Friday, March 20, 2009

Troy Nunley Dr. Classes at Denver Seminary

My new colleague, Dr. Troy Nunley, will be teaching these classes at Denver Seminary in the summer and fall of 2009. Please consider taking or auditing one of these classes.

3 comments:

Anonymous said...

PR 501-EV Defending Christian Faith class?

Give Dr. Nunley the same advice as I gave before on the texts for this class. It was my personal experience when I took Apologetics and Philosophy of Religion classes in three different college/seminaries that no atheist or skeptical book was ever required reading. That was my experience. A real education demands exposing your students to the best arguments and then responding to those very arguments, wouldn't you agree?

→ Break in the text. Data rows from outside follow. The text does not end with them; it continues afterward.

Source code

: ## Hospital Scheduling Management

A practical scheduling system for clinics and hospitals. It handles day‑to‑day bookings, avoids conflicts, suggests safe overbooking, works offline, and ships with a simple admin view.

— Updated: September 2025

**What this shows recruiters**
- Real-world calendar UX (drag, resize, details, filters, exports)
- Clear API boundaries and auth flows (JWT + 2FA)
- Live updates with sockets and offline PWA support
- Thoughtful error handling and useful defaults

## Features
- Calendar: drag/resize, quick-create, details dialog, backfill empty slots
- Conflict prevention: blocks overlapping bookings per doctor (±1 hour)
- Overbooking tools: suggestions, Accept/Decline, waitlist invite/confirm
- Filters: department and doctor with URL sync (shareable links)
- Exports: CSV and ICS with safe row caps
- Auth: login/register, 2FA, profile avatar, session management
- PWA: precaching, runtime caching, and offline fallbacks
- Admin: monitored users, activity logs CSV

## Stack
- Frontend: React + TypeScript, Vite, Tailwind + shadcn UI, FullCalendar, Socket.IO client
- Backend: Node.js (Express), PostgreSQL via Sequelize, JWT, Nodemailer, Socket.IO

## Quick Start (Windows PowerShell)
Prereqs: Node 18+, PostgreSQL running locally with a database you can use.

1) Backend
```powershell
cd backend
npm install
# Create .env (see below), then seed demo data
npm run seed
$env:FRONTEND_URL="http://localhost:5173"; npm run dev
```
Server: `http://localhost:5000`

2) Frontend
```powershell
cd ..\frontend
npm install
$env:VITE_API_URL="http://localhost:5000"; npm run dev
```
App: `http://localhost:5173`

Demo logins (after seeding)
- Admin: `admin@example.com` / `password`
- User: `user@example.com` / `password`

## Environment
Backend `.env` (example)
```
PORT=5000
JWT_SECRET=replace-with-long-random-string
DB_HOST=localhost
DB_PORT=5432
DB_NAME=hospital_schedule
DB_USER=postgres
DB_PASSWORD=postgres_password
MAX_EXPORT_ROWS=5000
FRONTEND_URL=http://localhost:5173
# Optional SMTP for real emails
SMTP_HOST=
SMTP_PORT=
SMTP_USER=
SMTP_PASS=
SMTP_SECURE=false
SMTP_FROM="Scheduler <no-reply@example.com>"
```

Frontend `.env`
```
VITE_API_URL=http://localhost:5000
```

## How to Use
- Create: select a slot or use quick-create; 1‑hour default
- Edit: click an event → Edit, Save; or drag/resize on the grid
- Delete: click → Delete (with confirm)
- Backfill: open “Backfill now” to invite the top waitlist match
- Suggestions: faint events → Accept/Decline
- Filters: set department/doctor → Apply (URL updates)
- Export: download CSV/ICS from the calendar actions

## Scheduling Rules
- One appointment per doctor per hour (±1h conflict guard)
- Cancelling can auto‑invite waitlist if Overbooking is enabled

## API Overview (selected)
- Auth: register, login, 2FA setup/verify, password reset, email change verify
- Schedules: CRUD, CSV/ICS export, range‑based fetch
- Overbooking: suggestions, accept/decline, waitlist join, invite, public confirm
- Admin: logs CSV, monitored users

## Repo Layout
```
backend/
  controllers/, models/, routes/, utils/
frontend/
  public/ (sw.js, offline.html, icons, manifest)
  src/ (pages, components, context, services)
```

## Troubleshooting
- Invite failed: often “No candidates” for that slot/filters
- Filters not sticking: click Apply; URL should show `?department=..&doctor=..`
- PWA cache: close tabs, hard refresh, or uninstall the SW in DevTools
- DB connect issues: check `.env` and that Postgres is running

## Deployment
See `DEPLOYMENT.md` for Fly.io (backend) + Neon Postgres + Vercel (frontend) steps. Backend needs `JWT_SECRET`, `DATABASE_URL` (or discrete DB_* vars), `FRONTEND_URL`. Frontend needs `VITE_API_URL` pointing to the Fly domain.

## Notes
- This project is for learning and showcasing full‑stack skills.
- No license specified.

A student of yours attended my talk at the EPS this past weekend. He argued I had provided no method for skepticism. Tell him that skepticism needs no method. The skeptic merely doubts and says, "show me."

Cheers.

Douglas Groothuis, Ph.D. said...

John:

I used "God: A Debate Between a Christian and an Atheist" last time I taught apologetics. Sinnott-Armstrong is a credible atheist philosopher, but I think Bill Craig wins the debate. I have also had students read Russell's famous essay, "Why I am Not a Christian." I cannot believe that your training with Bill Craig did not include dealing with the strongest arguments on the other side.

David said...

John,

I didn't ask you to provide a method for skepticism. This is more a mental disposition than a methodology. But I did ask you to explain what kind of evidence could potentially satisfy the skeptic. And you seemed unwilling to provide any details.

I suspect this is because once these principles are made clear, they will be found to rest on rather shaky epistemological grounds. So it's more convenient to just demand evidence, and leave these matters ambiguous.